Bell Financial Group Limited
Full-year Profit Rose 20% on PCP: Bell Financial Group Ltd (ASX: BFG) posted full-year net profit after tax amounting to $24.7 million which reflects the rise of 20% on PCP. However, the company’s revenue rose by 7% and stood at $220 million. The top management of the company had stated that they delivered robust operating performance and have made substantial progress on the number of growth initiatives. The group has increased the ownership of online broking business Third Party Platform Pty Ltd (TPP) to 100% from 56.63%. The management added that TPP’s award winning online broking platform is utilized by the retail clients (Bell Direct) as well as by the financial planners and institutions (Desktop Broker).

Financial Highlights (Source: Company Reports)
Also, the company is possessing decent margins’ position as its net margin witnessed YoY improvement of 0.9% to 11.3% in FY 2018 which reflects its improved capability to convert the top line into the bottom line.
TPP To Be A Primary Contributor: The company expects that TPP would be a strong contributor to the company moving forward, and it also expects that the acquisition would be delivering meaningful regulatory capital savings, and ongoing operating synergies because TPP’s platform and technologies are rolled out and integrated across the group. BFG stated that technology is very important when it comes to future growth. The company has a solid pipeline of work and they are also committed to deploying and growing the business.
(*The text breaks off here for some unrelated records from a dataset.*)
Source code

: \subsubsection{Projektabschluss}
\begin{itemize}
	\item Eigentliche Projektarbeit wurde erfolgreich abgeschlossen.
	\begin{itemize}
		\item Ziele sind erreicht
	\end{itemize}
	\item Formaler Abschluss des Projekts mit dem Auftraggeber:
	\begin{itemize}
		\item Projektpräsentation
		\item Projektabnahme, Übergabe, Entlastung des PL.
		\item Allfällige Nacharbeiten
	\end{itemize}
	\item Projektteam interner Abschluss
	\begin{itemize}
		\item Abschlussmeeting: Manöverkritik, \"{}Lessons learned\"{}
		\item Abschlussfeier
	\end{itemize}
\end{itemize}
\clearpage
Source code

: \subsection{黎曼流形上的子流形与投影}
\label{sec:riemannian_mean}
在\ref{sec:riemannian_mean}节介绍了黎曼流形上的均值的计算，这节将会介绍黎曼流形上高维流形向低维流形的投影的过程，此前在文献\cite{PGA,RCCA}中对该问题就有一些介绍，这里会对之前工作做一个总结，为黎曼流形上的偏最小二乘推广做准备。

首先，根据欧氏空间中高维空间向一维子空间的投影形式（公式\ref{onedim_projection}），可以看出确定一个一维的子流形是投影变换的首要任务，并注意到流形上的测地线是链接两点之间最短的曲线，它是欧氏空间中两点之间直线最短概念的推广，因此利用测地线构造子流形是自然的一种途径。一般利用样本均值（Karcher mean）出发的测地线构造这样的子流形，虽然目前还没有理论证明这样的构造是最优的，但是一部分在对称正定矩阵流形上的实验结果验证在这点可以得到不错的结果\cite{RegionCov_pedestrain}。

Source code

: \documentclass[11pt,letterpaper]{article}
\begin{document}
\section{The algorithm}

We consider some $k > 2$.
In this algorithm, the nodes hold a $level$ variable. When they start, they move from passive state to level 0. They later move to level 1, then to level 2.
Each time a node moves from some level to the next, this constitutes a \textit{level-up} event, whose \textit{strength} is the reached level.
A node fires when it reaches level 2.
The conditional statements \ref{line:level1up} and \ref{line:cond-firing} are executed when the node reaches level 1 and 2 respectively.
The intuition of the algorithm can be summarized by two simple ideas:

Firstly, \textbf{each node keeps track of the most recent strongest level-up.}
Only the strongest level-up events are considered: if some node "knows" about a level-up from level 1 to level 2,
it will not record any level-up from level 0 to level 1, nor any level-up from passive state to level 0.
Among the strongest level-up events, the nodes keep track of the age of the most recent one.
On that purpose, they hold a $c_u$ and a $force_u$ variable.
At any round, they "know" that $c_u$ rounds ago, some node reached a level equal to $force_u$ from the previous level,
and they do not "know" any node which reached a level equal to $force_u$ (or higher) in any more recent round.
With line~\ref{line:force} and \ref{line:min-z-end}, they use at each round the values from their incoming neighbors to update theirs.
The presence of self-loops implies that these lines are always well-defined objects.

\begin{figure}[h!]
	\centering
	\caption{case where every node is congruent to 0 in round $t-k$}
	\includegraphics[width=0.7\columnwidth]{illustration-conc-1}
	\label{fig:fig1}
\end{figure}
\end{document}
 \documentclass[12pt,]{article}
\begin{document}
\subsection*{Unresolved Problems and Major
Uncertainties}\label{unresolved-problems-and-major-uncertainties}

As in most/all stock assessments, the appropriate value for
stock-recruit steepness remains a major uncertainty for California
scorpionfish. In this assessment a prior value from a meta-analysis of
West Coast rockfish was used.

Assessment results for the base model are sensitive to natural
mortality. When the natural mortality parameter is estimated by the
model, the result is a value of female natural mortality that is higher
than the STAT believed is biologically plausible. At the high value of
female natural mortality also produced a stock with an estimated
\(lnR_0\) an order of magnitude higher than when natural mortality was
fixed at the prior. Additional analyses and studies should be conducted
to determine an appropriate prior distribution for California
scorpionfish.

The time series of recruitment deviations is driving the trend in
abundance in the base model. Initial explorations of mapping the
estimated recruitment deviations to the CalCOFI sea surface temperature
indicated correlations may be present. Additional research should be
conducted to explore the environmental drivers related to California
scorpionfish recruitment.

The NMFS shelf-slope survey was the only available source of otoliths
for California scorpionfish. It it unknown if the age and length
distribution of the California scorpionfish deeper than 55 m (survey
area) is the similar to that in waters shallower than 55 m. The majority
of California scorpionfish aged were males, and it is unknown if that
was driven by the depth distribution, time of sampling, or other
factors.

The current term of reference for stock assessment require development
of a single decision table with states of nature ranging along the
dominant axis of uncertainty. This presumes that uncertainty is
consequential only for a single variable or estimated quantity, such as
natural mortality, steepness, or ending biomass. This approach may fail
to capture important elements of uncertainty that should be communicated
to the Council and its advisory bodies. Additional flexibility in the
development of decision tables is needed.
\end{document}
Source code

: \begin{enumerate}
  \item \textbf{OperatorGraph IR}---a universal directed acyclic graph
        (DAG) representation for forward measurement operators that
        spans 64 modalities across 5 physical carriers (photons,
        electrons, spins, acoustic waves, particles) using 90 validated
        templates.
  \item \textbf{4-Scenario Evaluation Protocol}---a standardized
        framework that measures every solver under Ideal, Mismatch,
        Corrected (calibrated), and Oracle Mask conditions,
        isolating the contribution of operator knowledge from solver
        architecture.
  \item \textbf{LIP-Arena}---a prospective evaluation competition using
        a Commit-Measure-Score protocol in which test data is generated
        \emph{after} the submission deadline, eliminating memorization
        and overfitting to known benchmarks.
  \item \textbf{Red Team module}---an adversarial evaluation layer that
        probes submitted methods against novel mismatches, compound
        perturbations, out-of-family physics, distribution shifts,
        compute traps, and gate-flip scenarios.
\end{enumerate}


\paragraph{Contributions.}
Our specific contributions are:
Stock Recommendation: In the past one year, the company’s stock has delivered the return of 10.10%. The company is trading at an attractive TTM P/E multiple of around 9.94x. Also, the company’s dividend yield stands at 8.28% which can be considered at the decent levels. If we look at the stock’s YTD performance, the stock has risen by 2.42%. Talking about the valuation parameter, the company’s stock seems to be slightly undervalued as its P/CF ratio stood at 6x while the industry median (Investment banking and investment services) of 11.9x. Therefore, it can be considered that the stock is offering a decent level to make an entry. However, the company’s Board had stated that cyber risk is an increasing area of concern throughout the financial services industry. The company is focused on the ongoing development of cyber security measures. Considering the above-mentioned factors, we give a “Buy” recommendation on the stock at the current market price of A$0.850 per share (up 0.592% on 13 March 2019).